I’ve been a Celtics fan all my life. Winning the lottery is something we don’t do. We don’t even win titles in the Coley Mick era – since I am but a precious little cherub who has only witnessed one (1) banner raised up into the rafters in my lifetime. Becoming conditioned to assume we’re going to lose the lottery is now my comfort zone and I don’t intend on leaving it until it’s necessary.

I still remember back in the stone age of 2007, my AAU coach calling his home from practice to find out if we had won the Kevin Durant sweepstakes. Following that phone call was a month of Jeff Green vs. Yi Jinlian debates. I’m still not over it. After watching Andrew Wiggins become Marcus Smart and Justise Winslow turn into Terry Rozier, I for sure have no designs on those jackass pingpong balls coming through in the clutch today, or next year, or the year after that.

However, even in this terrible draft, I still see a way for the Celtics to have their choice of the top two prospects even if they should land the fifth pick. How? Gross, widespread incompetence. The NBA has shit tons of incompetence. It’s like a self-sustaining natural resource at this point.

Sure, it would take a little luck on top of the boundless incompetence, but this is by far the most realistic scenario for the Celtics to land the best player in this class:

With the first pick, the New Orleans Pelicans select… JAKOB POELTL

The ‘Cans are in their own lane when it comes to incompetence. They were gifted Anthony Davis from the Gods above and have done everything in their power to assure that he pulls a Chris Paul and demands to be traded to LA in the not-to-distant future. What better way to keep up their streak of terrible decision making by making Poeltl the second Utah foreign big man taken first overall this century.

With the second pick, the Phoenix Suns select… JAMAL MURRAY

I, for one, am excited to watch the all Phoenix Wildcat combo guard lineup of Brandon Knight, Eric Bledsoe, Jamal Murray, Devin Booker and Archie Goodwin. I don’t have any jokes here. I genuinely believe Phoenix only knows how to draft Kentucky combo guards. Maybe they’ll snag Diamond Stone later in the Draft to pair him with their other Maryland center no one knows why they drafted. WHY IS YOUR MASCOT A GORILLA PHOENIX?! GORILLAS TANGIENTIALLY DON’T EVEN HAVE ANYTHING TO DO WITH THE SUN.

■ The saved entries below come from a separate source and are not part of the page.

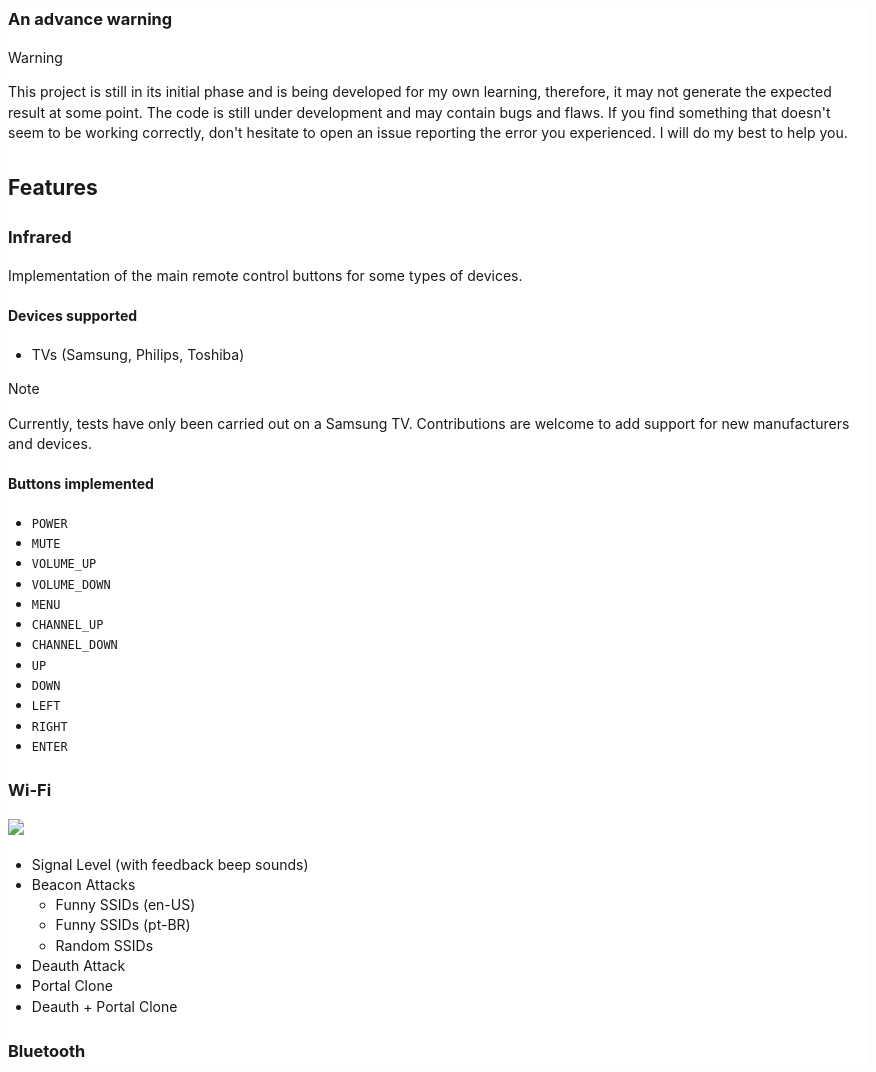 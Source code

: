 ### An advance warning

> [!WARNING]
> This project is still in its initial phase and is being developed for my own learning, therefore, it may not generate the expected result at some point. The code is still under development and may contain bugs and flaws. If you find something that doesn't seem to be working correctly, don't hesitate to open an issue reporting the error you experienced. I will do my best to help you.

## Features

### Infrared

Implementation of the main remote control buttons for some types of devices.

#### Devices supported

- TVs (Samsung, Philips, Toshiba)

> [!NOTE]
> Currently, tests have only been carried out on a Samsung TV. Contributions are welcome to add support for new manufacturers and devices.

#### Buttons implemented

- `POWER`
- `MUTE`
- `VOLUME_UP`
- `VOLUME_DOWN`
- `MENU`
- `CHANNEL_UP`
- `CHANNEL_DOWN`
- `UP`
- `DOWN`
- `LEFT`
- `RIGHT`
- `ENTER`

### Wi-Fi

<img src="img/wifi-signal-level.jpg" width="300">

- Signal Level (with feedback beep sounds)
- Beacon Attacks
  - Funny SSIDs (en-US)
  - Funny SSIDs (pt-BR)
  - Random SSIDs
- Deauth Attack
- Portal Clone
- Deauth + Portal Clone

### Bluetooth
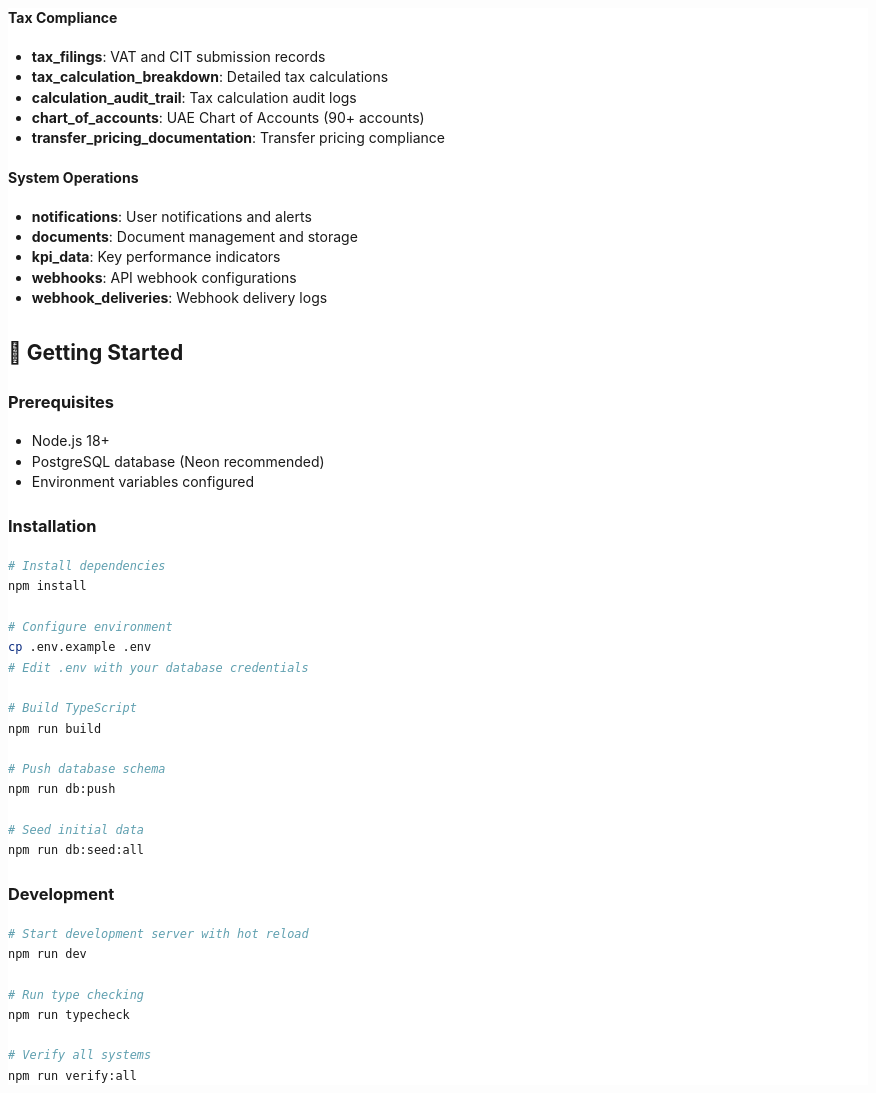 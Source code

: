 #### Tax Compliance
- **tax_filings**: VAT and CIT submission records
- **tax_calculation_breakdown**: Detailed tax calculations
- **calculation_audit_trail**: Tax calculation audit logs
- **chart_of_accounts**: UAE Chart of Accounts (90+ accounts)
- **transfer_pricing_documentation**: Transfer pricing compliance

#### System Operations
- **notifications**: User notifications and alerts
- **documents**: Document management and storage
- **kpi_data**: Key performance indicators
- **webhooks**: API webhook configurations
- **webhook_deliveries**: Webhook delivery logs

## 🚀 Getting Started

### Prerequisites
- Node.js 18+
- PostgreSQL database (Neon recommended)
- Environment variables configured

### Installation
```bash
# Install dependencies
npm install

# Configure environment
cp .env.example .env
# Edit .env with your database credentials

# Build TypeScript
npm run build

# Push database schema
npm run db:push

# Seed initial data
npm run db:seed:all
```

### Development
```bash
# Start development server with hot reload
npm run dev

# Run type checking
npm run typecheck

# Verify all systems
npm run verify:all
```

With the third pick, the Philadelphia 76ers select… KRIS DUNN

The 76ers fired Sam Hinkie and brought in the Colangelos which means they will for sure not be making smarter basketball decisions anytime soon. But with the Lakers falling outside the top three it means they get not one, but TWO chances to draft the wrong player entirely. And they accomplish that here by getting the point guard that they’ve deemed the “missing piece” since they shipped off Jrue for Nerlens.

With the fourth pick, the Philadelphia 76ers select… DRAGAN BENDER

The 76ers are about to get Dario Saric, yanno, maybe, so they’ll honestly feel naked without some Euro savior waiting in the wings to come rescue them from obscurity. Also with Bender comes an entirely new country to send Joel Embiid to workout in. It’s really the most optimal scenario for everyone involved.

And with the fifth pick in the 2016 NBA Draft, the Boston Celtics select… TYLER ULIS!